* _Work to be completed_:
Nothing but the exact lines from the one containing "Color and Black-and-White" through the last line of the records below belongs in your answer.

Dataset excerpts:
============================================================

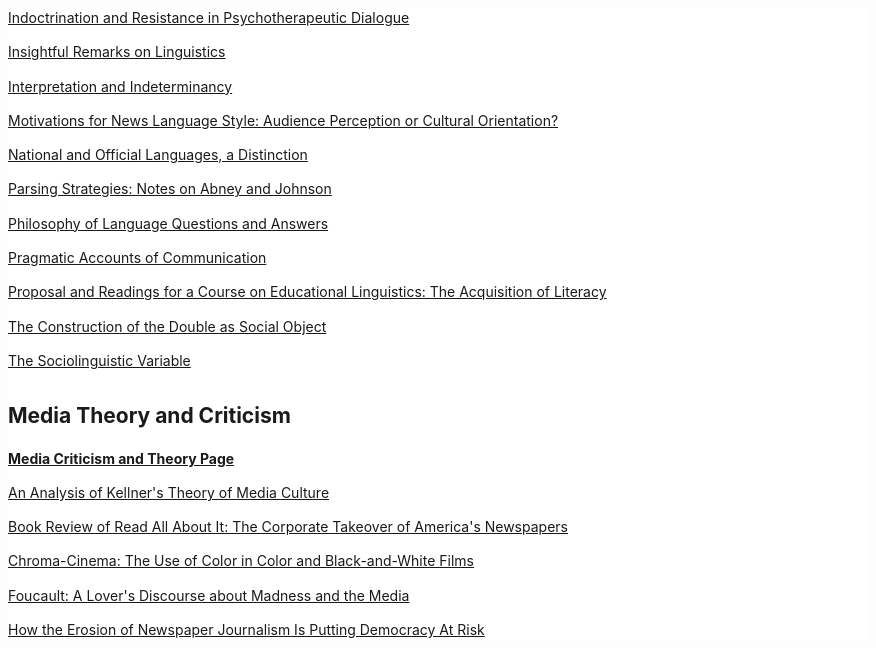 <i class="fa fa-file-text-o" aria-hidden="true"></i> [Indoctrination and Resistance in Psychotherapeutic
    Dialogue](/da/indoctrination.html)

<i class="fa fa-file-text-o" aria-hidden="true"></i> [Insightful Remarks on Linguistics](/cc/quotes.html)

<i class="fa fa-file-text-o" aria-hidden="true"></i> [Interpretation and Indeterminancy](/da/da_indet.html)

<i class="fa fa-file-text-o" aria-hidden="true"></i> [Motivations for News Language Style: Audience Perception or
    Cultural Orientation?](/md/newslang.html)

<i class="fa fa-file-text-o" aria-hidden="true"></i> [National and Official Languages, a
    Distinction](/linguistics/national-vs-official-langs.html)

<i class="fa fa-file-text-o" aria-hidden="true"></i> [Parsing Strategies: Notes on Abney and Johnson](/linguistics/parsing-strategies.html) 

<i class="fa fa-file-text-o" aria-hidden="true"></i> [Philosophy of Language Questions and
    Answers](/linguistics/-of-language-answers.html)

<i class="fa fa-file-text-o" aria-hidden="true"></i> [Pragmatic Accounts of
    Communication](/linguistics/pragmatics-answers.html)

<i class="fa fa-file-text-o" aria-hidden="true"></i> [Proposal and Readings for a Course on Educational Linguistics: The Acquisition of Literacy](/da/educational-linguistics-proposal.html)

<i class="fa fa-file-text-o" aria-hidden="true"></i> [The Construction of the Double as Social Object](/da/eth_dost.html)

<i class="fa fa-file-text-o" aria-hidden="true"></i> [The Sociolinguistic
    Variable](/linguistics/sociolinguistic-variable.html)


## Media Theory and Criticism

<i class="fa fa-file-text" aria-hidden="true"></i> **[Media Criticism and Theory Page](/md/)**


<i class="fa fa-file-text-o" aria-hidden="true"></i> [An Analysis of Kellner's Theory of Media Culture](/md/kellner.html)

<i class="fa fa-file-text-o" aria-hidden="true"></i> [Book Review of Read All About It: The Corporate Takeover of
    America's Newspapers](/md/crit1.html)

<i class="fa fa-file-text-o" aria-hidden="true"></i> [Chroma-Cinema: The Use of Color in Color and Black-and-White
    Films](/md/film2.html)

<i class="fa fa-file-text-o" aria-hidden="true"></i> [Foucault: A Lover's Discourse about Madness and the
    Media](/md/foucault.html)

<i class="fa fa-file-text-o" aria-hidden="true"></i> [How the Erosion of Newspaper Journalism Is Putting Democracy At
    Risk](/md/knightfall.html)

============================================================

* _Expected answer_:
<i class="fa fa-file-text-o" aria-hidden="true"></i> [Chroma-Cinema: The Use of Color in Color and Black-and-White
    Films](/md/film2.html)

<i class="fa fa-file-text-o" aria-hidden="true"></i> [Foucault: A Lover's Discourse about Madness and the
    Media](/md/foucault.html)

<i class="fa fa-file-text-o" aria-hidden="true"></i> [How the Erosion of Newspaper Journalism Is Putting Democracy At
    Risk](/md/knightfall.html)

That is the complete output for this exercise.